La Russie vaut mieux que ça

Un contresens historique
(Photo AFP)

On en rirait presque. Vladimir Poutine a demandé aux pro-Russes ukrainiens de ne pas procéder à leur référendum, ils ne veulent rien savoir. Les bulletins sont prêts et on votera même, s’il le faut, dans une boîte à chaussures. Le ridicule ne tue pas,  mais ce début de guerre civile entre pro-Russes et pro-Européens fait déjà beaucoup de morts. Il n’est pas excessif de dire que Poutine en porte toute la responsabilité.

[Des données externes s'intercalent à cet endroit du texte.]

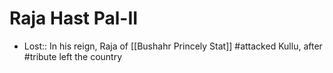 # Raja Hast Pal-II
* Lost:: In his reign, Raja of [[Bushahr Princely Stat]] #attacked Kullu, after #tribute left the country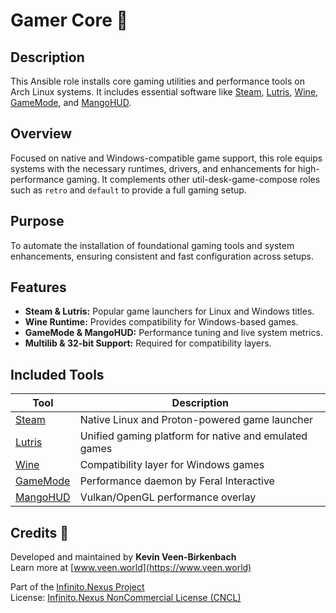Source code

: # Gamer Core 🧩

## Description

This Ansible role installs core gaming utilities and performance tools on Arch Linux systems. It includes essential software like [Steam](https://store.steampowered.com/), [Lutris](https://lutris.net/), [Wine](https://www.winehq.org/), [GameMode](https://github.com/FeralInteractive/gamemode), and [MangoHUD](https://github.com/flightlessmango/MangoHud).

## Overview

Focused on native and Windows-compatible game support, this role equips systems with the necessary runtimes, drivers, and enhancements for high-performance gaming. It complements other util-desk-game-compose roles such as `retro` and `default` to provide a full gaming setup.

## Purpose

To automate the installation of foundational gaming tools and system enhancements, ensuring consistent and fast configuration across setups.

## Features

- **Steam & Lutris:** Popular game launchers for Linux and Windows titles.
- **Wine Runtime:** Provides compatibility for Windows-based games.
- **GameMode & MangoHUD:** Performance tuning and live system metrics.
- **Multilib & 32-bit Support:** Required for compatibility layers.

## Included Tools

| Tool        | Description |
|-------------|-------------|
| [Steam](https://store.steampowered.com/) | Native Linux and Proton-powered game launcher |
| [Lutris](https://lutris.net/) | Unified gaming platform for native and emulated games |
| [Wine](https://www.winehq.org/) | Compatibility layer for Windows games |
| [GameMode](https://github.com/FeralInteractive/gamemode) | Performance daemon by Feral Interactive |
| [MangoHUD](https://github.com/flightlessmango/MangoHud) | Vulkan/OpenGL performance overlay |

## Credits 📝

Developed and maintained by **Kevin Veen-Birkenbach**  
Learn more at [www.veen.world](https://www.veen.world)

Part of the [Infinito.Nexus Project](https://github.com/kevinveenbirkenbach/infinito-nexus)  
License: [Infinito.Nexus NonCommercial License (CNCL)](https://s.veen.world/cncl)
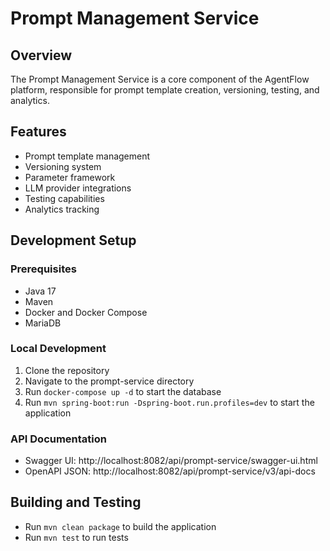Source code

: # Prompt Management Service

## Overview
The Prompt Management Service is a core component of the AgentFlow platform, responsible for prompt template creation, versioning, testing, and analytics.

## Features
- Prompt template management
- Versioning system
- Parameter framework
- LLM provider integrations
- Testing capabilities
- Analytics tracking

## Development Setup

### Prerequisites
- Java 17
- Maven
- Docker and Docker Compose
- MariaDB

### Local Development
1. Clone the repository
2. Navigate to the prompt-service directory
3. Run `docker-compose up -d` to start the database
4. Run `mvn spring-boot:run -Dspring-boot.run.profiles=dev` to start the application

### API Documentation
- Swagger UI: http://localhost:8082/api/prompt-service/swagger-ui.html
- OpenAPI JSON: http://localhost:8082/api/prompt-service/v3/api-docs

## Building and Testing
- Run `mvn clean package` to build the application
- Run `mvn test` to run tests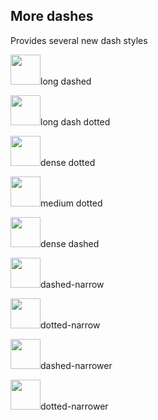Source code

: 
## More dashes
Provides several new dash styles

<img src="../../assets/dashes/long dashed.svg" width="48">long dashed

<img src="../../assets/dashes/long dash dotted.svg" width="48">long dash dotted

<img src="../../assets/dashes/dense dotted.svg" width="48">dense dotted

<img src="../../assets/dashes/medium dotted.svg" width="48">medium dotted

<img src="../../assets/dashes/dense dashed.svg" width="48">dense dashed

<img src="../../assets/dashes/dashed-narrow.svg" width="48">dashed-narrow

<img src="../../assets/dashes/dotted-narrow.svg" width="48">dotted-narrow

<img src="../../assets/dashes/dashed-narrower.svg" width="48">dashed-narrower

<img src="../../assets/dashes/dotted-narrower.svg" width="48">dotted-narrower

IL EN EST responsable parce qu’il n’a jamais eu d’autre priorité que sa victoire sur toute la ligne. Il vise à une Ukraine rendue aux oligarques corrompus. Il vise à une Ukraine russe qui ne pourra jamais se développer. Il a encouragé les amis de Ianoukovitch, l’ex-président déchu, à créer le climat de violence; il a conquis la Crimée sans coup férir ; il a sans cesse opposé sa propre brutalité au désir démocratique ; il a massé 40 000 hommes de troupe à la frontière ; il procède par intimidation ; il va aussi loin dans le recours à la force que le laissent aller l’Europe et l’Amérique, incapables, bien sûr, d’entrer en guerre contre lui. Il ment : il fait annoncer à Genève par son ministre des Affaires étrangères un accord de détente qui ne trouve sa traduction nulle part. Il annonce mercredi dernier qu’il retire ses forces à la frontière, elles ne bougent pas. Il n’a pas d’autorité sur les pro-Russes ou feint de ne pas en avoir.

Aucun scrupule.

Vladimir Poutine, en réalité, est un anachronisme à lui tout seul. Il rêve d’un bloc eurasiatique qui reproduirait sous une autre forme le bloc soviétique dont il a l’intense nostalgie, sans mesurer les difficultés de sa tâche, sans se douter que la grandeur de la Russie serait mieux assurée par le choix d’un système réellement démocratique, sans deviner que le retour des Russes aux libertés consacreraient sa gloire, à lui, Poutine. Il n’est pas coupable de nourrir un sentiment fortement nationaliste, il se trompe parce qu’il croit que la Russie ne peut être bien servie que par l’autorité indiscutée de son président, par la soumission de son peuple à la nouvelle Nomenklatura, que par un cynisme qui, par définition, ne s’embarrasse d’aucun scrupule, que par l’acceptation d’une bonne dose de corruption.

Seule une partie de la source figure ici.